In the beginning was Tasword. Somewhere in the middle was YS issue 1 with news of The Writer and Word Manager. Now, not quite at the end, Max Phillips looks at the new Tasword 3...
There are poor demented People with posh computers who think you can't do anything 'serious' with a Speccy. As if playing games wasn't a serious business. They even take pity on it and call it 'the humble Spectrum'. Since when has anything Sinclair been humble, huh? And they laugh if you say you can wordprocess on it.
The cure for these people is to get them a copy of Tasword 3 and tell 'em where they can load it. Not that the new Tasword cures all the problems of the Spectrum. It doesn't make keyboards grow or microdrives quicker or... Nor does it do anything that hasn't been done before. Like 64 characters across the screen or fancy page formatting.
What it does do though, is turn your Spectrum into a very usable, modern wordprocessor.

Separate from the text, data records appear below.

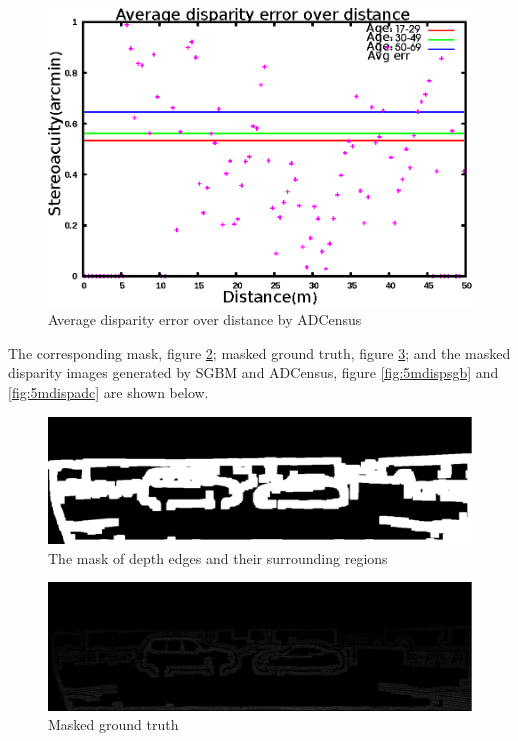 \begin{figure}[H]
\centering
\includegraphics[scale=0.8]{adcimg5pix3msk}
\caption{Average disparity error over distance by ADCensus}
\label{fig:imgfull5}
\end{figure}

\noindent
The corresponding mask, figure \ref{fig:msk}; masked ground truth, figure \ref{fig:gtmsk}; and
the masked disparity images generated by SGBM and ADCensus, figure \ref{fig:5mdispsgb} and \ref{fig:5mdispadc} 
are shown below.

\begin{figure}[H]
\centering
\includegraphics[scale=0.35]{5msk}
\caption{The mask of depth edges and their surrounding regions}
\label{fig:msk}
\end{figure} 

\begin{figure}[H]
\centering
\includegraphics[scale=0.35]{5gt}
\caption{Masked ground truth}
\label{fig:gtmsk}
\end{figure}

And in particular, it incorporates most of what Tasword II users have been asking for and casually does the kind of thing newer programs such as SofTechnic's The Writer do - you know, those little extras like word counts, free space indicators and so on.
Weird!
The new program has a lot of its predecessor in it - it looks the same and has the same weird habits like letting you drive the cursor through thin air past the end of your text. But the real hassles with the old program are all long gone. It's also pretty radical in that it only works with microdrives; there is no cassette version.
There's around 17K free for documents - about 3000 characters less than alternatives but no great loss. Tasword is pretty speedy even with long documents (it scrolls better than some arcade games) and the only real time-sink as waiting for those 'drives when it goes for the main menu.
Handing blocks of text is still done by marking their start and end with two special characters. Like its rivals, Tasword is a bit sloppy here because you can put lots of markers in at once. It can get a bit slow as well because Tasword doesn't keep an eye on where they are and has to go and look for them whenever you do a block operation.
Movin' And Mergin'
Moving stuff between files is also a pain - you have to do Word Manager-style contortions of merging text and then block moving. A saving grace is the new extend-Z which does a copy but leaves the markers in place so you can repeat the copy several times.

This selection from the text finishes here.